The procedure for the evaluation of the antimicrobial effect of the tested compounds involved measuring the absorbance using a Multiskan EX apparatus (Thermo Fisher Scientific, Waltham, MA, USA) and subsequent analysis in the form of growth curves [39,40]. The 24 h grown culture of S. aureus was diluted with LB medium (10 g tryptone, 5 g yeast extract, 5 g NaCl/L deionised water) using a Specord 210 spectrophotometer (Analytik Jena, Jena, Germany) at wavelength of 600 nm to absorbance 0.1. In the microplate S. aureus culture was mixed with various concentrations of lead in or without liposomes in different concentrations or S. aureus alone as a control for measurements. The concentrations of lead were 5, 10, 20, 50, 100, 150, 200 and 250 μM. Total volume in the microplate wells was 300 µL. Measurements were carried out at time 0, and every 30 min for 24 h at 37 °C at the wavelength of 620 nm. The values achieved were individually analysed in graphic form as growth curves for each group.

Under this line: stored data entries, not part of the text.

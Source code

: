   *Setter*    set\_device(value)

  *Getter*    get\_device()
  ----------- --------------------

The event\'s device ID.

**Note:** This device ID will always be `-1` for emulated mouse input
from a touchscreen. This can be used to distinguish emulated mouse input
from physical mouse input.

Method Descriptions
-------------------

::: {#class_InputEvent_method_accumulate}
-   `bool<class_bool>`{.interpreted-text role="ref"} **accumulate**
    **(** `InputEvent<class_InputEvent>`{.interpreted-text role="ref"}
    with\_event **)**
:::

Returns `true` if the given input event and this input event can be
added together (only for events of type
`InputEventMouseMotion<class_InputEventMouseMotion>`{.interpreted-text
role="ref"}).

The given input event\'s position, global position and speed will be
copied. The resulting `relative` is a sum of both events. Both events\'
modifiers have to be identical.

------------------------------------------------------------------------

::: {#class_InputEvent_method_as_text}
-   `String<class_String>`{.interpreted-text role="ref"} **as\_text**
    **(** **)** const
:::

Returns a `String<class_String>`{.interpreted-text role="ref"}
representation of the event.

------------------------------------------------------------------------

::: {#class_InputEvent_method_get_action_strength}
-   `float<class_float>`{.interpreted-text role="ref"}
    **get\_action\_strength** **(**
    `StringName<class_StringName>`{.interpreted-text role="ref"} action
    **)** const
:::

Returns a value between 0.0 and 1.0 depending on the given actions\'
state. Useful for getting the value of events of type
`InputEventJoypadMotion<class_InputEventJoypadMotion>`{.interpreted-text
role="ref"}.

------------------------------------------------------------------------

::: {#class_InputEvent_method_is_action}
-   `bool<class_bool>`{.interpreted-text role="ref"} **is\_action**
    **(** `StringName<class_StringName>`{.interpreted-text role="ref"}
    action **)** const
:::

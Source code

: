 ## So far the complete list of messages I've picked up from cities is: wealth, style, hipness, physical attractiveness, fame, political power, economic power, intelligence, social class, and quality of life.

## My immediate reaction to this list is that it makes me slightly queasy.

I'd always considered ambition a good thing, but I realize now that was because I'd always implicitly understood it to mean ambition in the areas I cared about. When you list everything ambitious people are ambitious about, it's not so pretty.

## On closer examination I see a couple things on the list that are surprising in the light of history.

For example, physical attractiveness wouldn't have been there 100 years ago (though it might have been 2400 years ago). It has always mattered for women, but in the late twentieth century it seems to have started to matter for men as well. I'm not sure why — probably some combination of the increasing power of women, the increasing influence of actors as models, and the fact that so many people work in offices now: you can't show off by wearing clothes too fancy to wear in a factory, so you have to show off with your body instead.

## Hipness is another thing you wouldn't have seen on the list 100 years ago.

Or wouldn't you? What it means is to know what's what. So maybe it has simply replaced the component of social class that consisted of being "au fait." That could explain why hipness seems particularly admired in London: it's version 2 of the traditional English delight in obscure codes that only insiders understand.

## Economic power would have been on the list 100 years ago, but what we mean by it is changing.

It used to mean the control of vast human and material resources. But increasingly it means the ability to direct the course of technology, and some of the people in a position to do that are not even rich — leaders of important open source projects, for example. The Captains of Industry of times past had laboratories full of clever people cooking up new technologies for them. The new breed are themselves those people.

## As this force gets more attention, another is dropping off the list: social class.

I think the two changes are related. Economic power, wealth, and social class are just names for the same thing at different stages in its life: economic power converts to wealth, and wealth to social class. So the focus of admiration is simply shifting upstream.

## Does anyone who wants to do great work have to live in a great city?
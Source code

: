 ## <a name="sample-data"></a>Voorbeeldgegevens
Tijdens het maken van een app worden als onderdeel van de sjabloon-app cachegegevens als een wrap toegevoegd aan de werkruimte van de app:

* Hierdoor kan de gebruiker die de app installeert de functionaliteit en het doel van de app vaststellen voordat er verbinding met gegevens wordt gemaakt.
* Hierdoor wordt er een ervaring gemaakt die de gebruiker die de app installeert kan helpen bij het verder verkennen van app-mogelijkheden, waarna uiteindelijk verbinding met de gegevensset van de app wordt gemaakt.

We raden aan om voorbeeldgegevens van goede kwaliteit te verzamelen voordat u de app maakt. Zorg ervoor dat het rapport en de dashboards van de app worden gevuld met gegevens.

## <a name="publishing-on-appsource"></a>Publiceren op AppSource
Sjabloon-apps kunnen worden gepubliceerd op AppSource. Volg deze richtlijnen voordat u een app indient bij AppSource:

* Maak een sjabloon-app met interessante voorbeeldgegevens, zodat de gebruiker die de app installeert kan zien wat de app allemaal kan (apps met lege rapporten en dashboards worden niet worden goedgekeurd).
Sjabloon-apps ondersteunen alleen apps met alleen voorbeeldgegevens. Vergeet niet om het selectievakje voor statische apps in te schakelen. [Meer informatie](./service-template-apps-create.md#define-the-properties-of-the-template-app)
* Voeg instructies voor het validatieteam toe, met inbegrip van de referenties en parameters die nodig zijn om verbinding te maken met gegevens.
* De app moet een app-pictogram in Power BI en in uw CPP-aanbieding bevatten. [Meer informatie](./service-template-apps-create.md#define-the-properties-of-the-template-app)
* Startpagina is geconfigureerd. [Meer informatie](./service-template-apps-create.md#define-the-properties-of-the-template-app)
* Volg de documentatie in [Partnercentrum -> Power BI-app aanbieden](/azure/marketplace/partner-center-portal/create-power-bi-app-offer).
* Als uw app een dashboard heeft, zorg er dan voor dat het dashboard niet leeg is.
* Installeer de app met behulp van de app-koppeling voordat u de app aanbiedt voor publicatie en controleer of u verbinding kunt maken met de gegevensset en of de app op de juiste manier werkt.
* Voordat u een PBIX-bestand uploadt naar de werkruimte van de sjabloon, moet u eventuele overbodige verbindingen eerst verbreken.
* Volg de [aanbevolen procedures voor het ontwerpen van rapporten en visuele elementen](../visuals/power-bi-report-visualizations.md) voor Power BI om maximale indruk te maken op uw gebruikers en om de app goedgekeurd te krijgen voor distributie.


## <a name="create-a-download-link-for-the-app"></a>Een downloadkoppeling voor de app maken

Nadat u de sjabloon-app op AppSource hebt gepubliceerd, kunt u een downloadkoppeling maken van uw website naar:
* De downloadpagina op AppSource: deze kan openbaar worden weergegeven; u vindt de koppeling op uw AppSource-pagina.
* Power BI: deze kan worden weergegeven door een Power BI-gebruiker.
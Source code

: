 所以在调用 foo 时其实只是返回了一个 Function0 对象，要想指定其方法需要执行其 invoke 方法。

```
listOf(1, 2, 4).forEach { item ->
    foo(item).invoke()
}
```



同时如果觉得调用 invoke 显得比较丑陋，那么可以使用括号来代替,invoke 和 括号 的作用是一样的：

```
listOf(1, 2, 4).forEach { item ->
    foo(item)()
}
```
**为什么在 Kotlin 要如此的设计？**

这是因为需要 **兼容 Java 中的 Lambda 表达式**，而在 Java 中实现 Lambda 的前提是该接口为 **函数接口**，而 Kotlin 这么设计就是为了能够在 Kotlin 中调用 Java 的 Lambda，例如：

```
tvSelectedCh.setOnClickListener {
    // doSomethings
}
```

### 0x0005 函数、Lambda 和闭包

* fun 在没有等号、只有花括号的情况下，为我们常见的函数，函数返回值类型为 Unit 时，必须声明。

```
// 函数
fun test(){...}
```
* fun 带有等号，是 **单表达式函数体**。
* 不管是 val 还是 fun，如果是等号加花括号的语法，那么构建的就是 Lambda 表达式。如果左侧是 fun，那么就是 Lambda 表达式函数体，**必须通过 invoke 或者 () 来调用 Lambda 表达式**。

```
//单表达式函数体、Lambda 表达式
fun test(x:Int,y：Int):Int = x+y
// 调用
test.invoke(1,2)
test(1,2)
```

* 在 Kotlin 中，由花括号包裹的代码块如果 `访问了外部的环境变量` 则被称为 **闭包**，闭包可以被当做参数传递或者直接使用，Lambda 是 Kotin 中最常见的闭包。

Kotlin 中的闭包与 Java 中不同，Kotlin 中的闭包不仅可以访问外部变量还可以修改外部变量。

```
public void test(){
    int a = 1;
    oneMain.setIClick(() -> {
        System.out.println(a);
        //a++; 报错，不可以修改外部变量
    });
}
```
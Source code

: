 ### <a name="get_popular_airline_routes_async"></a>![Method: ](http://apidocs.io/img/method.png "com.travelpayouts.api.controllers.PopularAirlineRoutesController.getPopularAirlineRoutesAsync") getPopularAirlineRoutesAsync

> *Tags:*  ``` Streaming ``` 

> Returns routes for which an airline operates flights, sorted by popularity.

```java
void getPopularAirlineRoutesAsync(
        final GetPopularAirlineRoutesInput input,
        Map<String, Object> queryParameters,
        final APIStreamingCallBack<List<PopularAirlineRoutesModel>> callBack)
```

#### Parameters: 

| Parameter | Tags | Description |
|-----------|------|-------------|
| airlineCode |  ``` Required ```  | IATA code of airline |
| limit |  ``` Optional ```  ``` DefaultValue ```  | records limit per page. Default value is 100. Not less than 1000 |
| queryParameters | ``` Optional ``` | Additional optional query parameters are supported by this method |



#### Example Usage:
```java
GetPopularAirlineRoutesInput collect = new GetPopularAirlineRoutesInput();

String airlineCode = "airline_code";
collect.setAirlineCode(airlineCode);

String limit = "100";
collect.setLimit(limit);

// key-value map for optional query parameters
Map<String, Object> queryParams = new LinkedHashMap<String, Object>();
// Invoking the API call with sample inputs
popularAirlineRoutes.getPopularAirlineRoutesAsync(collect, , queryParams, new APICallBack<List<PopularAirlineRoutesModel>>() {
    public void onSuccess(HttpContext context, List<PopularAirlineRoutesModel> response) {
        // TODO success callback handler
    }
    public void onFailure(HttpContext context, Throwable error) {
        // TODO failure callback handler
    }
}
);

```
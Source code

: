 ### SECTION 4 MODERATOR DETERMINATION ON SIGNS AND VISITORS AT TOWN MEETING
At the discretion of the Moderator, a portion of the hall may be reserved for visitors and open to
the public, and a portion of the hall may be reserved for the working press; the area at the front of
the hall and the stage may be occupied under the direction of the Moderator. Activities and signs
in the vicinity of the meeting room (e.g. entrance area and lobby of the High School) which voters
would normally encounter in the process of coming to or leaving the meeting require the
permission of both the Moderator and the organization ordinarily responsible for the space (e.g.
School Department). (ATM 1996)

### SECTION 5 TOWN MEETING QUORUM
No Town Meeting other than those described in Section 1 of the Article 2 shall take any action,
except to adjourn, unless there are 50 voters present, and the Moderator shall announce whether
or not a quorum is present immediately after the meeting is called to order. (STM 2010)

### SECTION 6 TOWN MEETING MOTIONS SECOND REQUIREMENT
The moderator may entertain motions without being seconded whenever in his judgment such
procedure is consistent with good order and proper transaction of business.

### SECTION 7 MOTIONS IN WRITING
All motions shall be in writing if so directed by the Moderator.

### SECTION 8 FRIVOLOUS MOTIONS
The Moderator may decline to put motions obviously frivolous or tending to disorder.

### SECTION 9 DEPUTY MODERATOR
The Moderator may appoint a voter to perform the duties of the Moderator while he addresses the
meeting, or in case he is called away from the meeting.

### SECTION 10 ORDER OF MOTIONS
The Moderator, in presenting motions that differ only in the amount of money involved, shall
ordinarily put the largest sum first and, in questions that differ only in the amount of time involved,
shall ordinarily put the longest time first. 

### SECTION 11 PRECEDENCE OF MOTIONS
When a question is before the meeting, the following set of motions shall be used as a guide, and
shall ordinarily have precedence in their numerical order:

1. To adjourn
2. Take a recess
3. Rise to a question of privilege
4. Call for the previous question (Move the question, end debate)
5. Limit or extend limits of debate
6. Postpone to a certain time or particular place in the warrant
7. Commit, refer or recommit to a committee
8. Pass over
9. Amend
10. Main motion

3.6.3. Statistical Evaluation

The software STATISTICA (data analysis software system), version 10.0 (StatSoft, Tulsa, OK, USA) was used for data processing. Half-maximal concentrations (IC50) were calculated from logarithmic regression of sigmoideal dose-response curves. A general regression model was used to analyse differences between the combinations of compounds. To reveal differences between cell lines, Turkey’s post hoc test within homogenous groups was employed. Unless noted otherwise, p < 0.05 was considered significant.

3.6.4. Cell Microscopy

An inverted system microscope Olympus IX 71 (Tokyo, Japan) was used for imaging the cells. The cells in cultivation medium were pipetted (5 μL) onto a microscope slide and covered by a cover slip. The sample was placed cover slip down and the immersion oil was used. The objective (PlanFLN; Mag. 100×; NA 1.3; F.N. 26.5) and the magnification lens 1.6× were used; the total magnification was 1,600×. The images were captured by an Olympus DP73 camera and processed by the Stream Basic 1.7 Software. The image resolution was 4,800 × 3,600 pixels. The parameters were as follows: exposure time: 32 ms and ISO 200.

4. Conclusions

Liposomes appear to be a suitable carrier of various substances due to their inner cavity. This ability makes liposomes among the most researched organic nanoparticles. The lead encapsulation into the liposome structure and the influence of the liposome matrix on the electrochemical detection of lead was confirmed. Lead encapsulated in the liposomes is more easily accessible to the cells of S. aureus and its toxicity in comparison with free lead ions is higher. In addition, we have demonstrated that electrochemical methods could be very suitable tools for the determination of electroactive compounds enclosed in liposomes.

Acknowledgements

Financial support by CEITEC CZ.1.05/1.1.00/02.0068 is highly acknowledged.

Conflicts of Interest

The authors declare no conflict of interest.